By day, Syrian-American Mohamad Hafez designs skyscrapers made of steel and glass. By night, the architect recreates the streets of his home country out of plaster and found objects. Hafez said he wants to preserve the culture of a country that’s been torn apart by civil war.

During his recent exhibit reception atArt Space New Haven, Hafez’s friends from the Levant region of the Middle East shared music and food with guests.

Musician Mustafa Adil recently migrated to Connecticut from Iraq. As guests looked at Hafez’s sculptures, Adil plucked a traditional Middle Eastern Oud. The instrument is a kind of small, round guitar with 10 to 12 double strings.

“I used to play and sing in my country until the war,” Adil said. “After the war, the situation is different.”

He played while his friend, artist Mohamad Hafez, stood before a sculpture of his hometown of Damascus.

Hafez’s sculpture is a four foot long, one foot tall streetscape with balconies, arches and turrets that capture Syrian life in the little details — like the string of party lights that drapes above apartment balconies.

Damascus Cafe
Credit Cassandra Basler
A close up of Hafez's sculpture "Unsettled Nostalgia" shows a cafe like the ones he visited in Damascus.

Hafez pointed out a tiny cafe table and chair to gallery visitor Susan Sawyer.

“I would sit in cafe shops, just like this,” Hafez said. “I would listen to people’s conversations, and often times you would have music just like this playing.”

Tears welled up as he talked about his sculpture, called “Unsettled Nostalgia,” and listened to Adil play the Oud.

“I don’t know if you can tell but I’m…he’s already chewing me up with the music,” Hafez said.

He told Sawyer how he remembers these scenes from his last visit to Syria in 2011, shortly before civil war erupted in July that year.

Hafez had left America for a business trip to Dubai that May. While he waited for his visa to return to United States, he decided to visit his family in Damascus for the first time in eight years. Protests against Syrian President Bashar al-Assad had already started in rural Daraa, south of Damascus. He said his mother worried he wouldn’t be able to return to the U.S.

“Everybody was very tense, but I was very relaxed.
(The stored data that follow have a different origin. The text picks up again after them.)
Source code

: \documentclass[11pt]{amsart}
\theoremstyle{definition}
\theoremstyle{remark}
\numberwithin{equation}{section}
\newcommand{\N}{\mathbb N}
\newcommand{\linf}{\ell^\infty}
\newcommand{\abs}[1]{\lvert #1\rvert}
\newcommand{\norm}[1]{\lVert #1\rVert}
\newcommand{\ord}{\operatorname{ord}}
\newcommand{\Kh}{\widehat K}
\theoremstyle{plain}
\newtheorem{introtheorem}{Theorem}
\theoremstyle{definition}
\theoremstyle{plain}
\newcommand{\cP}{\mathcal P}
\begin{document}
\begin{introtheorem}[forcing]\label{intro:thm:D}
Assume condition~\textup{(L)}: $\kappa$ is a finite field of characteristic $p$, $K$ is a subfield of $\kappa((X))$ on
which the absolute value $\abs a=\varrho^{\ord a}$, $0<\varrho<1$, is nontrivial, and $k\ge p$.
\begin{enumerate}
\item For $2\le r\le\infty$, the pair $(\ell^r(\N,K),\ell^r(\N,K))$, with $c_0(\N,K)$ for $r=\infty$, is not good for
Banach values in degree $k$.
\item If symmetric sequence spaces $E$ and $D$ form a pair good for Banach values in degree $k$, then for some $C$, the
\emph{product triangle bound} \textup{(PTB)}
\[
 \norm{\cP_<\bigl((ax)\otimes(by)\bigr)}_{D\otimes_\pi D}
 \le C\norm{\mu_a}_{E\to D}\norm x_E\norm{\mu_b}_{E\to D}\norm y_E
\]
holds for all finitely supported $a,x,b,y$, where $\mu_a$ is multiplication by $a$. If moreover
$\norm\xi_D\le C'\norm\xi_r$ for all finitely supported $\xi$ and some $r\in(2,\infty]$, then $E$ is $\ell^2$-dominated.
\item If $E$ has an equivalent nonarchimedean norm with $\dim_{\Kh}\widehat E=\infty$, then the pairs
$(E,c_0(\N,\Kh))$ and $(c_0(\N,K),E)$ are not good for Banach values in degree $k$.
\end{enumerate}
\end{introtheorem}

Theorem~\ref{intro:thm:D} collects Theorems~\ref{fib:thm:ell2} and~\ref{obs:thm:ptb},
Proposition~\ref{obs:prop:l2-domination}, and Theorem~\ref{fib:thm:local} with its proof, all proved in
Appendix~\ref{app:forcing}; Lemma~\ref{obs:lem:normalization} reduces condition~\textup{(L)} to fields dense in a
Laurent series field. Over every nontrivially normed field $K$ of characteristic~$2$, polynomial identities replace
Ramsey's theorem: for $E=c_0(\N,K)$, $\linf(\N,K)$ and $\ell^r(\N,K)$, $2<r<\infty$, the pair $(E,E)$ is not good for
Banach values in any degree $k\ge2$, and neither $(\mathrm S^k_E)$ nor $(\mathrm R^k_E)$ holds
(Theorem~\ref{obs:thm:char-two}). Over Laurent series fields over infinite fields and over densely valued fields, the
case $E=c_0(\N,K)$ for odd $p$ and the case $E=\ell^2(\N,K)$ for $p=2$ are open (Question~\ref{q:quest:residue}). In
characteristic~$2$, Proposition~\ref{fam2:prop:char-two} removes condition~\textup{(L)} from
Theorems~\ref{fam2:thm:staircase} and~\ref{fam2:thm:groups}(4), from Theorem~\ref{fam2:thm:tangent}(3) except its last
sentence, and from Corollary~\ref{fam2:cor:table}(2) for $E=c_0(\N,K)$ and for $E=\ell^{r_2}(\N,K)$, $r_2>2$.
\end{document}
I was so happy because I was so homesick that every moment in Damascus meant a lot to me,” Hafez said. “I used to take advantage of this downtime in the city and escape to Old Damascus, the old historic neighborhood in the city [with] hundreds and hundreds of years worth of culture and civilizations, and biblical, and Islamic and Christian heritage are all in the architectural fabric.”

After waiting six weeks for his visa, he finally did return to the U.S. and got absorbed in work at his architecture firm. Hafez did not begin sculpting right away, but as the news reports of the Syrian war overwhelmed him, he said he had to channel his energy into artwork.
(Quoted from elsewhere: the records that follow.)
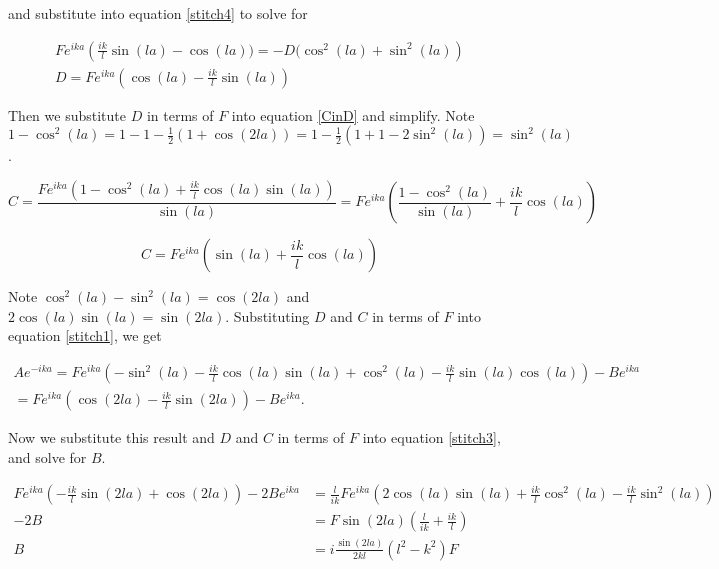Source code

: \documentclass[letterpaper,12pt]{article}
\begin{document}
    and substitute into equation \eqref{stitch4} to solve for

    \begin{gather*}
        Fe^{ika}
        \left(
        \frac{ik}{l}\sin(la) - \cos(la)) = -D(\cos^2(la) + \sin^2(la)
        \right)
        \\
        D = Fe^{ika}
        \left(
        \cos(la) - \frac{ik}{l}\sin(la)
        \right)
    \end{gather*}

    Then we substitute $D$ in terms of $F$ into equation \eqref{CinD} and
    simplify. Note $1 - \cos^2(la) = 1 - 1 - \frac{1}{2}(1 + \cos(2la)) = 1 -
    \frac{1}{2}(1 + 1 - 2\sin^2(la)) = \sin^2(la)$.

    \[
        C
        = \frac{Fe^{ika}(1 - \cos^2(la) +
        \frac{ik}{l}\cos(la)\sin(la))}{\sin(la)}
        = Fe^{ika}
        \left(
        \frac{1 - \cos^2(la)}{\sin(la)} + \frac{ik}{l}\cos(la)
        \right)
    \]

    \[
        C = Fe^{ika}
        \left(
        \sin(la) + \frac{ik}{l}\cos(la)
        \right)
    \]

    Note $\cos^2(la) - \sin^2(la) = \cos(2la)$ and $2\cos(la)\sin(la) =
    \sin(2la)$. Substituting $D$ and $C$ in terms of $F$ into equation
    \eqref{stitch1}, we get

    \begin{gather}
        Ae^{-ika}
        = Fe^{ika}
        \left(
        -\sin^2(la) - \frac{ik}{l}\cos(la)\sin(la) + \cos^2(la)
        - \frac{ik}{l}\sin(la)\cos(la)
        \right)
        - Be^{ika}
        \nonumber
        \\
        = Fe^{ika}
        \left(
        \cos(2la) - \frac{ik}{l}\sin(2la)
        \right)
        - Be^{ika}. \label{AinFB}
    \end{gather}

    Now we substitute this result and $D$ and $C$ in terms of $F$ into equation
    \eqref{stitch3}, and solve for $B$.

    \begin{align*}
        Fe^{ika}
        \left(
        -\frac{ik}{l}\sin(2la) + \cos(2la)
        \right)
        - 2Be^{ika}
        &=
        \frac{l}{ik}Fe^{ika}
        \left(
        2\cos(la)\sin(la) + \frac{ik}{l}\cos^2(la) - \frac{ik}{l}\sin^2(la)
        \right)
        \\
        -2B &= F\sin(2la)
        \left(
        \frac{l}{ik} + \frac{ik}{l}
        \right)
        \\
        B &= i\frac{\sin(2la)}{2kl}(l^2 - k^2)F
    \end{align*}
\end{document}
“Seeing thousands of years of heritage being blown up over news channels — that killed me.”

That’s why Hafez uses plaster and parts of toasters and radios to raise awareness about Syria in his new home.

“This is my way of traveling in time,” he said. “I can’t go back home now. But what I could do is I could make myself a piece of home and walk through it.”

Hafez found inspiration from his last visit home. While he was still in Damascus, he had recorded sounds of Syrians on the street with his iPhone. The sounds became a kind of audio portrait of Syria before the war.

“I came across my recordings and I discovered that I captured a moment of peace that is no longer existent,” he said.

One of the moments of peace Hafez recorded captured a Muslim call to prayer. A choir sang the call at the Umayyad Great Mosque in Old Damascus.

“That makes it a very unique mosque in the Muslim world, aside from being a spectacular architectural gem in itself,” Hafez said. The Umayyad Great Mosque is one of the biggest and oldest mosques in the world.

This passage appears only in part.